衝撃的な背伸び配役、そもそも佐太村を若手だけでやるという企画そのものがすごい。なんかもう、全体的に、「頑張ってるッッッッ!!!!!!」って感じで、とても若手会らしく、面白かった。

 

八重は紋秀さん。お辞儀の姿勢が非常に綺麗で丁寧。座り方も品がよく、ちんまりとした娘らしさがある。
クッキングのすり鉢ド下手シーンには紋秀さんのコメディアンとしてのこだわりを感じた。大根を切るとき、なぜか右手を怪我していたのには笑った。普通、右手に握っていた包丁がスベって左手を切っちゃった(><)という演技をする場面だと思うが、右手の手首を左手で抑えていた。あまりに包丁を振りかぶりすぎて手首を痛めたってことでしょうか……ってそんなわけねえだろ! 緊張してる紋秀さんはともかく、左(たぶん本公演でも八重の左やってる人)、合わせに行くな!! なんとかしてやってくれっ!!! と笑ってしまった。
それはともかく、全体的に落ち着いて整理された所作で、時代物らしい端正さがあった。ただ、八重がビックラコとする場面で、焦りすぎて人形の動きが突然速くなってしまうのが惜しい。左が合わせに行っているので(ここは合わせてくれてありがとう!!!!!)人形の仕草自体はおかしくはなっておらず、まじでそういう人には見えるが……。逆にいえば、ビックラコ&焦り演技が多い、お里やお三輪のような落ち着き皆無の暴れ娘をやれば映えるかもしれないと思った。
あとは肩を落として憂いを出す女方特有の演技……これがかなり惜しいところまで行っている。わざとらしく体をかしげたりしないのはとてもよい、だから、もう少し、うまく表情が出るようになれば、八重がもっと美しく可憐になるだろうと思う。
紋秀さんは2018年の若手会「新口村」で梅川を勤められた際、「ひ、左のほうが圧倒的に上手い!!!!(汗汗汗)」現象が起こっていたが、今回はそのような激烈な落差はなく、非常に自然な雰囲気になっていて、良かった。やはりどの方も少しずつ成長されてるんだなと感じた。

 

配役が発表されたとき、桜丸が紋吉さんということに驚いた。
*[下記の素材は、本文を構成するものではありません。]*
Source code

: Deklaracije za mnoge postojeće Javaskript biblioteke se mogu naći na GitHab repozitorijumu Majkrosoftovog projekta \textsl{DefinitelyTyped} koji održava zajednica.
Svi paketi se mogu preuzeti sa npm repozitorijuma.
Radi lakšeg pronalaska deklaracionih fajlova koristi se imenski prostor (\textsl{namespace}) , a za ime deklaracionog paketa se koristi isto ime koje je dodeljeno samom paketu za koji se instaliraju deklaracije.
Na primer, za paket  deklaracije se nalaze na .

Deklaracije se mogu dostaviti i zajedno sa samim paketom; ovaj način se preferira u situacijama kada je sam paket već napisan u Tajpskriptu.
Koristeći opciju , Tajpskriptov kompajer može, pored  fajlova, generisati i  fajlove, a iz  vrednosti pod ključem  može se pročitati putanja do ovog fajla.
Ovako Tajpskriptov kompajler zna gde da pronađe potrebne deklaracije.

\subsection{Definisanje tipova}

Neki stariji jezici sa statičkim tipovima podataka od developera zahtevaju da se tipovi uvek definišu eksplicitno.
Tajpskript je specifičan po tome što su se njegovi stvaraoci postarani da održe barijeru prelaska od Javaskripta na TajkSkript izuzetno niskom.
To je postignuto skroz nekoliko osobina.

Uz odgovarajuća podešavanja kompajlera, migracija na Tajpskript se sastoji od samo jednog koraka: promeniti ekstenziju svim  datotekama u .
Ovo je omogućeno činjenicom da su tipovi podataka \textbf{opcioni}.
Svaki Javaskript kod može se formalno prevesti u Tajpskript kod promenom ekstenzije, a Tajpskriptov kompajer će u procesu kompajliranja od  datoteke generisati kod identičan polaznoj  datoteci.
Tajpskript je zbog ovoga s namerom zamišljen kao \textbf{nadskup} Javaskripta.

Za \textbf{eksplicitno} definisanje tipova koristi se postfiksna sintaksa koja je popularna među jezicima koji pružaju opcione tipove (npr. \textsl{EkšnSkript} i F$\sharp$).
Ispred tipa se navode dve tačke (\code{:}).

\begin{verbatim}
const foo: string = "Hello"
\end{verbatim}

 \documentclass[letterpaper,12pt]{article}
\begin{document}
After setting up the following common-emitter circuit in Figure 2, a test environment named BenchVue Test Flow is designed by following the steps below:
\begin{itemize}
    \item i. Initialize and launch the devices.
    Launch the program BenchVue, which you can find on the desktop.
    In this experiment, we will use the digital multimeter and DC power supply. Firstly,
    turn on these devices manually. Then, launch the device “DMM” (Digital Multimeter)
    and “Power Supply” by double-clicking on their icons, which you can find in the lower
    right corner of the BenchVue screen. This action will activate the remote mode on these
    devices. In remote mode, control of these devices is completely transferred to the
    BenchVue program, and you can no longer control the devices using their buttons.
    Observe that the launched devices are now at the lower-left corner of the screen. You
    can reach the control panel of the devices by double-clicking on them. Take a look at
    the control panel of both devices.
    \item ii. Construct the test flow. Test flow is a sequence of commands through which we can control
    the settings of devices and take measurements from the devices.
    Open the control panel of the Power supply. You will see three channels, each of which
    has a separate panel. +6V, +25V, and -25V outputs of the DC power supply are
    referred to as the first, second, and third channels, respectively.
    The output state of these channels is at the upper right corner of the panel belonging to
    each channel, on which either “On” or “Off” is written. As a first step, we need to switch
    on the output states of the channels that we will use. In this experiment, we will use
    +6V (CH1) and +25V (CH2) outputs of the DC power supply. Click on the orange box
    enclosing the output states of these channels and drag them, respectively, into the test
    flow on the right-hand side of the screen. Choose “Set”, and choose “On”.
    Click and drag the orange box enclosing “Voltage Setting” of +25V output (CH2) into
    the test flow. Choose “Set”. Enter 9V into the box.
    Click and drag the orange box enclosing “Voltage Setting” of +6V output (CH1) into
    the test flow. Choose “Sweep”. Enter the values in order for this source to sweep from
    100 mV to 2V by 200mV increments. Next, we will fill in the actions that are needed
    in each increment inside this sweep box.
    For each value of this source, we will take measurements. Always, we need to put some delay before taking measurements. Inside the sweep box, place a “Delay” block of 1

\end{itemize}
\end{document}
しかし、思っていた以上に良かった。
出来立て大福のような、モッチリした透明感のある美青年ぶり。赤坂塩野の豆大福*1を思い出させる、ムチムチな上品さ……。簑助さんの華奢で儚げな桜丸とは異なり、健康そう……なのに死ななくてはいけない悲哀が感じられて、芝居に雰囲気を与える佇まいも良かった。
2018年の若手会で「新口村」の忠兵衛もお似合いだったが、紋吉さんは若男が似合うのかもしれない。これも、本公演で相応の役が来るとより向上されるだろうと思う。紋吉さんは端正でゆったりした雰囲気が美点だと思うので、いろいろな役を拝見したいと思う。
しかしとにかくモッチリぶりがすごいな……紋吉さんのサンリオ系なビジュアルに引っ張られてるのかもしれないが……。かなりの柔らかみと弾力性を感じた。ぽむぽむ。

 

春〈吉田玉延〉は着付が綺麗。おそらく大阪公演〈吉田玉峻〉と人形共用だと思うが、二人とも女方というわけではないのに、華奢で小柄な雰囲気に美しく着付けられていた。どなたかお兄さんが指導しているのか。足が「まじかよ(汗汗汗)」状態になっていたのはご愛嬌。逆に千代〈桐竹勘次郎〉は着付がおそろしくいかつくて、バレーの国体強化選手みたいになっていたが、演技は落ち着いた雰囲気あって良かった。そしてこっちも足が「ま……まじかよ(汗汗汗汗汗)」状態になっていた。
ああいうポルターガイストな足、本公演では絶対に存在しないけど、なんで若手会になると毎年必ず発生するんだ? 研修生を入れてやってるのか?(いま人形の研修生がいるのかは知らない) とにかく頑張れ!!!!と思った。

 

松王丸〈吉田玉路〉、梅王丸〈吉田玉彦〉は雰囲気がうまく分かれていたのが良かった。
松王丸は座ったときの「じ〜っ……」とした雰囲気、梅王丸は立っているときの「すっ」とした雰囲気が良い。
玉路さん、本公演ではまったくもっていい役がつかないけど、師匠(玉男さん)をよく見てるんだなと思った。若手であの貫禄は立派だわ。すごい真面目そうに肩から二の腕をまっすぐに下ろし、わきをしめて手のひらを太ももに当てて座っていたけど、松王丸なら、脇をもうすこし開いたほうが、より姿勢が美しく見え、貫禄が出ると思う。(検非違使の真面目キャラや律儀な町人なら、いまの座り方がいいと思います)
玉彦さんは若手ながら相当うまく、本もよく研究していると感じ、個人的に若手の中で最も注目しているのだが、今回がいままでで一番いい役かな。落ち着いた所作に理知的な梅王丸の雰囲気が感じられて、良かった。玉也さんの弟子だけど、玉也さんとはまた違う雰囲気。将来が楽しみだと思った(親戚気分)。
おふたりとも、「喧嘩の段」の絡み、俵投げや取っ組み合いも頑張っておられた。本公演では人形が派手に動き回る観客サービス的な場面だけど、若手が観客サービスをするのはなかなか難しいね。本当に頑張って、かつ、落ち着いてやっていらっしゃたが、えらいことなっとった。ほんまもんの子供の喧嘩や。俵投げがアサッテの方向に飛んでいったのが味わいだった。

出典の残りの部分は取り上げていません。